* Work item *
Nothing but the lines from the first line of the entries through the line with "AquaGest es un" should appear in the answer, transcribed exactly and free of pictures.

Records drawn from a dataset
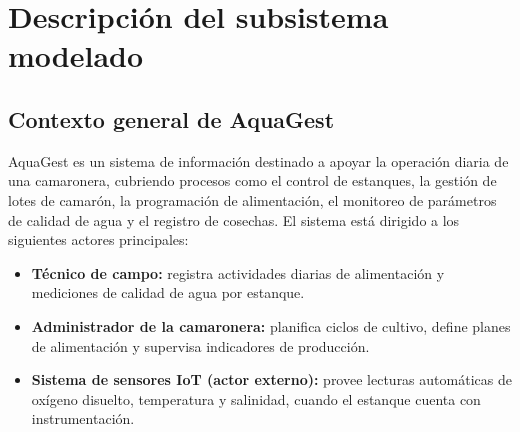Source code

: \documentclass[11pt,a4paper]{article}
\begin{document}
\section{Descripción del subsistema modelado}

\subsection{Contexto general de AquaGest}
AquaGest es un sistema de información destinado a apoyar la operación diaria de una camaronera,
cubriendo procesos como el control de estanques, la gestión de lotes de camarón, la programación de
alimentación, el monitoreo de parámetros de calidad de agua y el registro de cosechas. El sistema está
dirigido a los siguientes actores principales:
\begin{itemize}[nosep]
  \item \textbf{Técnico de campo:} registra actividades diarias de alimentación y mediciones de
        calidad de agua por estanque.
  \item \textbf{Administrador de la camaronera:} planifica ciclos de cultivo, define planes de
        alimentación y supervisa indicadores de producción.
  \item \textbf{Sistema de sensores IoT (actor externo):} provee lecturas automáticas de oxígeno
        disuelto, temperatura y salinidad, cuando el estanque cuenta con instrumentación.
\end{itemize}
\end{document}
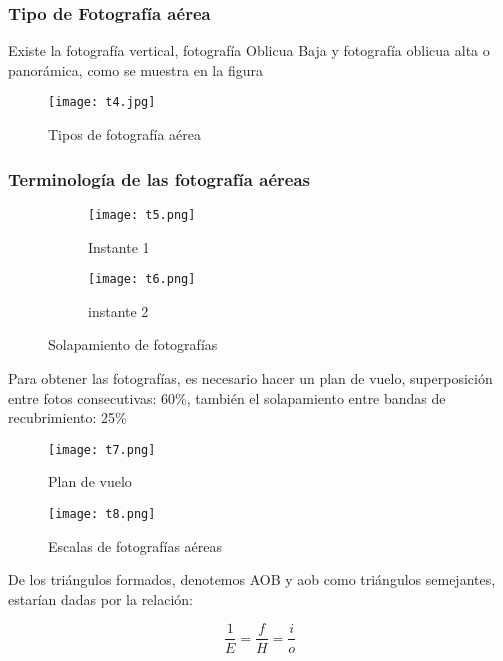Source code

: \subsubsection{Tipo de Fotografía aérea}

Existe la fotografía vertical, fotografía Oblicua Baja y fotografía oblicua alta o panorámica, como se muestra en la figura

\begin{figure}[h!]
  \centerline{\texttt{[image: t4.jpg]}}
  \caption{Tipos de fotografía aérea}
  \label{t4}
\end{figure}

\subsubsection{Terminología de las fotografía aéreas}

\begin{figure}[h!]
\centering
\begin{subfigure}[b]{0.45\linewidth}
\texttt{[image: t5.png]}
\caption{Instante 1}
\label{t5}
\end{subfigure}
\begin{subfigure}[b]{0.45\linewidth}
\texttt{[image: t6.png]}
\caption{instante 2}
\label{t6}
\end{subfigure}
\caption{Solapamiento de fotografías}
\label{t5-6}
\end{figure}

Para obtener las fotografías, es necesario hacer un plan de vuelo,
superposición entre fotos consecutivas: 60\%, también el solapamiento entre bandas de recubrimiento: 25\%

\begin{figure}[h!]
  \centerline{\texttt{[image: t7.png]}}
  \caption{Plan de vuelo}
  \label{t7}
\end{figure}

\begin{figure}[h!]
  \centerline{\texttt{[image: t8.png]}}
  \caption{Escalas de fotografías aéreas}
  \label{t8}
\end{figure}

De los triángulos formados, denotemos AOB y aob como triángulos semejantes, estarían dadas por la relación: 

\begin{equation}
  \frac{1}{E}= \frac{f}{H}=\frac{i}{o}
\end{equation}

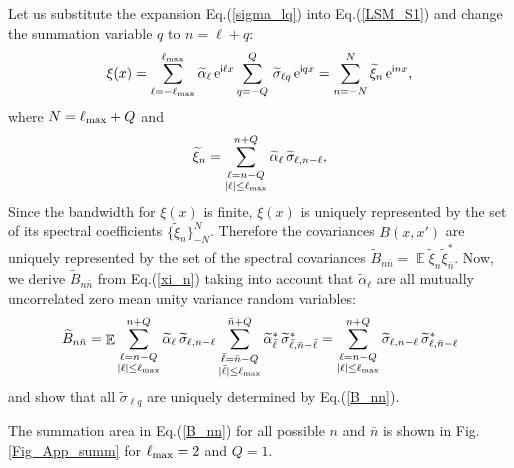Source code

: \documentclass[12pt]{article}
\DeclareMathOperator{\Ex}{\mathbb{E}}
\newcommand{\e}{\mathrm{e}}
\renewcommand{\i}{\mathsf{i}}
\begin{document}
Let us substitute the expansion Eq.(\ref{sigma_lq}) into Eq.(\ref{LSM_S1}) and change the summation
variable $q$ to $n=\ell+q$:
%
\begin {equation}
\label{xi_ln}
\xi (x) =  \sum_{\ell=-\ell_{\rm max}}^{\ell_{\rm max}} \widetilde\alpha_{\ell} \, \e^{\i \ell x} 
           \sum_{q=-Q}^{Q} \,\widetilde\sigma_{\ell q} \, \e^{\i  q x}  =
   \sum_{n=-N}^{N}   \widetilde\xi_n \,\e^{\i n x},
\end {equation}
%
where $N=\ell_{\rm max}+Q$ and
%
\begin {equation}
\label{xi_n}
\widetilde\xi_n =   \sum_{\substack{\ell=n-Q \\ |\ell| \le \ell_{\rm max}}}^{n+Q} 
   \widetilde\alpha_{\ell} \,\widetilde\sigma_{\ell,n-\ell},
\end {equation}
%
Since the bandwidth for $\xi(x)$ is finite, 
$\xi(x)$ is uniquely represented by the set of its spectral coefficients $\{\widetilde\xi_n \}_{-N}^N$.
Therefore the covariances  $B(x,x')$ are uniquely represented by the set of the spectral covariances
$\widetilde B_{n \bar n} = \Ex \widetilde\xi_n \widetilde\xi_{\bar n}^*$.
Now, we derive $\widetilde B_{n \bar n}$ from Eq.(\ref{xi_n}) taking into account that 
$\widetilde\alpha_{\ell}$ are all mutually uncorrelated zero mean unity variance random variables:
%
\begin {equation}
\label{B_nn}
\widetilde B_{n \bar n} = \Ex  
  \sum_{\substack{\ell=n-Q \\ |\ell| \le \ell_{\rm max}}}^{n+Q} \widetilde\alpha_{\ell} \,\widetilde\sigma_{\ell,n-\ell} 
  \sum_{\substack{\bar\ell=\bar n-Q \\ |\bar\ell| \le \ell_{\rm max}}}^{\bar n+Q} \widetilde\alpha_{\bar\ell}^* \,\widetilde\sigma_{\bar\ell,\bar n-\bar\ell}^* =
 \sum_{\substack{\ell=n-Q \\ |\ell| \le \ell_{\rm max}}}^{n+Q} \widetilde\sigma_{\ell,n-\ell} \,\widetilde\sigma_{\ell,\bar n-\ell}^*
\end {equation}
%
and show that all $\widetilde\sigma_{\ell q}$
are uniquely determined by Eq.(\ref{B_nn}).

The summation area in Eq.(\ref{B_nn}) for all possible $n$ and $\bar n$ is 
shown in Fig.\ref{Fig_App_summ} for $\ell_{\rm max}=2$ and $Q=1$.
\end{document}
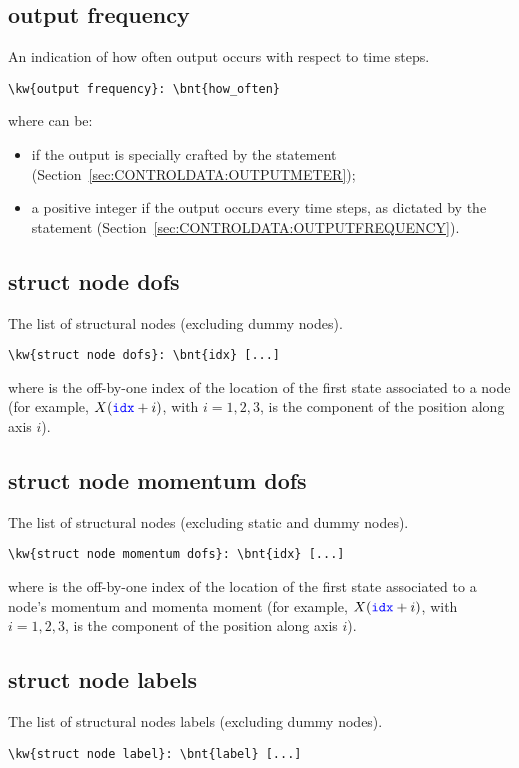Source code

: \subsection{output frequency}
An indication of how often output occurs with respect to time steps.
\begin{Verbatim}[commandchars=\\\{\}]
\kw{output frequency}: \bnt{how_often}
\end{Verbatim}
where  can be:
\begin{itemize}
\item {} if the output is specially crafted by the
 statement (Section~\ref{sec:CONTROLDATA:OUTPUTMETER});
\item a positive integer if the output occurs every 
time steps, as dictated by the  statement
(Section~\ref{sec:CONTROLDATA:OUTPUTFREQUENCY}).
\end{itemize}

\subsection{struct node dofs}
The list of structural nodes (excluding dummy nodes).
\begin{Verbatim}[commandchars=\\\{\}]
\kw{struct node dofs}: \bnt{idx} [...]
\end{Verbatim}
where  is the off-by-one index of the location of the first
state associated to a node (for example, $X(\textcolor{blue}{\texttt{idx}} + i)$, with $i = 1,2,3$,
is the component of the position along axis $i$).

\subsection{struct node momentum dofs}
The list of structural nodes (excluding static and dummy nodes).
\begin{Verbatim}[commandchars=\\\{\}]
\kw{struct node momentum dofs}: \bnt{idx} [...]
\end{Verbatim}
where  is the off-by-one index of the location of the first
state associated to a node's momentum and momenta moment
(for example, $X(\textcolor{blue}{\texttt{idx}} + i)$, with $i = 1,2,3$,
is the component of the position along axis $i$).

\subsection{struct node labels}
The list of structural nodes labels (excluding dummy nodes).
\begin{Verbatim}[commandchars=\\\{\}]
\kw{struct node label}: \bnt{label} [...]
\end{Verbatim}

* Output below *
Source code

: \documentclass[11pt,a4paper]{article}
\begin{document}
\section{Descripción del subsistema modelado}

\subsection{Contexto general de AquaGest}
AquaGest es un sistema de información destinado a apoyar la operación diaria de una camaronera,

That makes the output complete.